In [None]:
import sys
from packaging import version
import sklearn
import matplotlib.pyplot as plt
from pathlib import Path
import pandas as pd
import tarfile
import urllib.request
import numpy as np

assert sys.version_info >= (3, 7)
assert version.parse(sklearn.__version__) >= version.parse("1.0.1")

# the next 5 lines define the default font sizes
plt.rc('font', size=14)
plt.rc('axes', labelsize=14, titlesize=14)
plt.rc('legend', fontsize=14)
plt.rc('xtick', labelsize=10)
plt.rc('ytick', labelsize=10)

# Get the Data

*Your task is to predict median house values in Californian districts, given a number of features from these districts.*

## Download the Data

In [None]:
def load_housing_data():
    tarball_path = Path("datasets/housing.tgz")
    if not tarball_path.is_file():
        Path("datasets").mkdir(parents=True, exist_ok=True)
        url = "https://github.com/ageron/data/raw/main/housing.tgz"
        urllib.request.urlretrieve(url, tarball_path)
        with tarfile.open(tarball_path) as housing_tarball:
            housing_tarball.extractall(path="datasets")
    return pd.read_csv(Path("datasets/housing/housing.csv"))

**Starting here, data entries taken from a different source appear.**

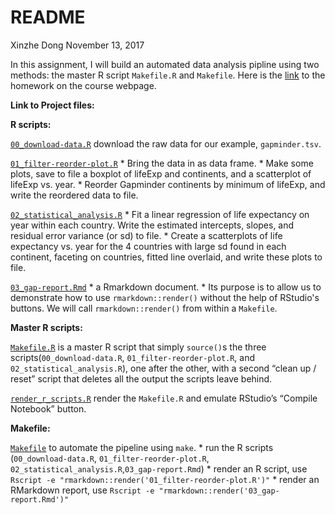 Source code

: README
================
Xinzhe Dong
November 13, 2017

In this assignment, I will build an automated data analysis pipline using two methods: the master R script `Makefile.R` and `Makefile`. Here is the [link](http://stat545.com/hw07_automation.html) to the homework on the course webpage.

**Link to Project files:**

**R scripts:**

[`00_download-data.R`](https://github.com/hannahdxz/STAT545-hw-Dong-Xinzhe/blob/master/hw%2007/00_download-data.R) download the raw data for our example, `gapminder.tsv`.

[`01_filter-reorder-plot.R`](https://github.com/hannahdxz/STAT545-hw-Dong-Xinzhe/blob/master/hw%2007/01_filter-reorder-plot.R) \* Bring the data in as data frame. \* Make some plots, save to file a boxplot of lifeExp and continents, and a scatterplot of lifeExp vs. year. \* Reorder Gapminder continents by minimum of lifeExp, and write the reordered data to file.

[`02_statistical_analysis.R`](https://github.com/hannahdxz/STAT545-hw-Dong-Xinzhe/blob/master/hw%2007/02_statistical_analysis.R) \* Fit a linear regression of life expectancy on year within each country. Write the estimated intercepts, slopes, and residual error variance (or sd) to file. \* Create a scatterplots of life expectancy vs. year for the 4 countries with large sd found in each continent, faceting on countries, fitted line overlaid, and write these plots to file.

[`03_gap-report.Rmd`](https://github.com/hannahdxz/STAT545-hw-Dong-Xinzhe/blob/master/hw%2007/03_gap-report.Rmd) \* a Rmarkdown document. \* Its purpose is to allow us to demonstrate how to use `rmarkdown::render()` without the help of RStudio's buttons. We will call `rmarkdown::render()` from within a `Makefile`.

**Master R scripts:**

[`Makefile.R`](https://github.com/hannahdxz/STAT545-hw-Dong-Xinzhe/blob/master/hw%2007/Makefile.R) is a master R script that simply `source()`s the three scripts(`00_download-data.R`, `01_filter-reorder-plot.R`, and `02_statistical_analysis.R`), one after the other, with a second “clean up / reset” script that deletes all the output the scripts leave behind.

[`render_r_scripts.R`](https://github.com/hannahdxz/STAT545-hw-Dong-Xinzhe/blob/master/hw%2007/render_r_scripts.R) render the `Makefile.R` and emulate RStudio’s “Compile Notebook” button.

**Makefile:**

[`Makefile`](https://github.com/hannahdxz/STAT545-hw-Dong-Xinzhe/blob/master/hw%2007/Makefile) to automate the pipeline using `make`. \* run the R scripts (`00_download-data.R`, `01_filter-reorder-plot.R`, `02_statistical_analysis.R`,`03_gap-report.Rmd`) \* render an R script, use `Rscript -e "rmarkdown::render('01_filter-reorder-plot.R')"` \* render an RMarkdown report, use `Rscript -e "rmarkdown::render('03_gap-report.Rmd')"`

housing = load_housing_data()

## Take a Quick Look at the Data Structure

In [None]:
housing.head()  # top 5 rows

In [None]:
housing.info()

### Question
*Is something odd with the info echo above?*

In [None]:
housing["ocean_proximity"].value_counts()

In [None]:
housing.describe()

### Question?

Do you have takeaways from the data?


In [None]:
housing.hist(bins=50, figsize=(12, 8))
plt.show()

### Question?

Do you see Problems in the diagrams?

## Create a Test Set

### Question?
What do we have to do for a test set?

In [None]:
def shuffle_and_split_data(data, test_ratio):
    shuffled_indices = np.random.permutation(len(data))
    test_set_size = int(len(data) * test_ratio)
    test_indices = shuffled_indices[:test_set_size]
    train_indices = shuffled_indices[test_set_size:]
    return data.iloc[train_indices], data.iloc[test_indices]

In [None]:
train_set, test_set = shuffle_and_split_data(housing, 0.2)
len(train_set)

In [None]:
len(test_set)

### Question?
Are there Problems with this Process?

To ensure that this notebook's outputs remain the same every time we run it, we need to set the random seed:

In [None]:
np.random.seed(42)

## API

Alternative with sklearn methods

In [None]:
from sklearn.model_selection import train_test_split

train_set, test_set = train_test_split(housing, test_size=0.2, random_state=42)

### Question?
Do we still have Problems?

In [None]:
test_set["total_bedrooms"].isnull().sum()

In [None]:
train_set["total_bedrooms"].isnull().sum()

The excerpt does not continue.